New Delhi: India has launched a strong protest with China over the harassment of a woman from Arunachal Pradesh at Shanghai’s Pudong airport on November 21.
Officials from the Ministry of External Affairs said that a “strong demarche” was made with the Chinese side in Beijing and in Delhi on the same day the incident took place.
“Our Consulate in Shanghai also took up the matter locally and extended fullest assistance to the stranded passenger,” an official said.
Pema Thongdok, originally from Rupa in the West Kameng district of Arunachal Pradesh, was travelling to Japan from the UK, where she works as a financial adviser and has been living for the last 14 years. Her travel plan involved a three-hour stopover at Shanghai. This stop turned into an 18 hour ordeal, she narrated.
“On October 16, I had very successfully transited through the same airport. There was no issue, which is why it is clear that this was a case of harassment. I was waiting in the queue at the security gate when a lady came, singled me out, and took me out of the queue. I asked the authorities there what happened, and they pointed at my passport, which has Arunachal Pradesh as my birthplace. They were insisting that Arunachal Pradesh is a part of China, and that therefore my passport is not valid. I asked them what laws state this or what written document specifies that such a passport is invalid,” Pema said.
“One of them even said that I should get a Chinese passport, because I am Chinese. They were mocking me. I was held at the airport for 18 hours, after I had already travelled 12 hours from London. They kept my passport and didn’t let me leave. I didn’t have access to food. Because there is no Google [in China], I didn’t have access to information either. They refu
sed to let me travel on to Japan even though I had a valid visa for Japan. They insisted that I have to either fly back to the UK or fly to India,” she added.
After several hours, she demanded access to a phone and said she wanted to contact a lawyer.
“I actually called my friends in the UK to get their help to get in touch with the Indian consulate in Shanghai. After I got in touch with the consulate, six officials from there arrived at the airport within an hour and brought me food. They tried to get them (the Chinese authorities) to let me travel onward to Japan, but they refused to allow that. They also insisted that I only book my flight out with China Eastern Airlines. I finally booked a flight to India with a transit stop in Thailand, and have stayed back in Thailand now, and am working remotely from there,” Pema said.
She wrote an email to the MEA detailing the experience and raising multiple concerns, including the declaration of her Indian passport as “invalid”, which she said was a “direct challenge to India’s sovereignty and deeply distressing to any Indian citizen”.
“A bilateral or geopolitical matter was misdirected at a private Indian citizen, which should never occur in any international transit setting,” she wrote.
Pema requested that this incident be taken up “strongly” with the Chinese government and that compensation be secured for “harassment, distress, and physical and mental suffering” as well as “financial losses”.

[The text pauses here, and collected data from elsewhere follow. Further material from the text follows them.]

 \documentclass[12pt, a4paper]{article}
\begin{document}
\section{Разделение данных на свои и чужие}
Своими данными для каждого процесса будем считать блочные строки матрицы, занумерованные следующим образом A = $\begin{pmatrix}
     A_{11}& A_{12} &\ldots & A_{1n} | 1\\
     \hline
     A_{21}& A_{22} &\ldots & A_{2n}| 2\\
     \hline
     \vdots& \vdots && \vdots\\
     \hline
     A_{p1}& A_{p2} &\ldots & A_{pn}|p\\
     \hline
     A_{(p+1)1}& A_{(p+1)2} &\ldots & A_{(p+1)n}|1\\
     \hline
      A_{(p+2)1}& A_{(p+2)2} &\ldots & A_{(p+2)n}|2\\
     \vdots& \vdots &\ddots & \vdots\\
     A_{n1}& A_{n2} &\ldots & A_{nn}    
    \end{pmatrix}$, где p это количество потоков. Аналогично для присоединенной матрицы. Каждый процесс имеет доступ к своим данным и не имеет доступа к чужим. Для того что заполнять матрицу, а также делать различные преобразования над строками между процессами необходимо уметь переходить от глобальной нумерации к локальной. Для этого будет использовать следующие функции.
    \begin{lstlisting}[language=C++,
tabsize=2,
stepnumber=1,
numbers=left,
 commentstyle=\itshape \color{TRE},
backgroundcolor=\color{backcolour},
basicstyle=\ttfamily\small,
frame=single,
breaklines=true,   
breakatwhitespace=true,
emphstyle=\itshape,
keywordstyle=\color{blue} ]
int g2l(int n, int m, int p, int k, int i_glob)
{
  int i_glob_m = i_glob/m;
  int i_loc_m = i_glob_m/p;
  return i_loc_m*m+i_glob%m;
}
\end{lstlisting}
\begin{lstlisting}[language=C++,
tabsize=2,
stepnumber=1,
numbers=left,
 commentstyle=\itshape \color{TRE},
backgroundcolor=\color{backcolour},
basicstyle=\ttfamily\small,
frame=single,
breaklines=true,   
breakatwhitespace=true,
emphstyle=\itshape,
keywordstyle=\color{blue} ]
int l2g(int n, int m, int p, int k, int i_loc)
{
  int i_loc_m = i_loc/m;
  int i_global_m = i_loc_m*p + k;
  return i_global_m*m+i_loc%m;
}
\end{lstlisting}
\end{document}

“Despite being in the UK for so many years, I have not given up my Indian passport because I love my country and don’t want to be a foreigner in my own land, though I probably would not have had an experience like this if I had a British passport,” she said.
The MEA said the Indian side stressed to the Chinese side that the passenger had been detained on “ludicrous grounds”. Arunachal Pradesh is indisputably Indian territory, and its residents are perfectly entitled to hold and travel with Indian passports, an official said.
It was also highlighted that the actions of the Chinese authorities are in contravention of the Chicago and Montreal Conventions relating to civil aviation, he added.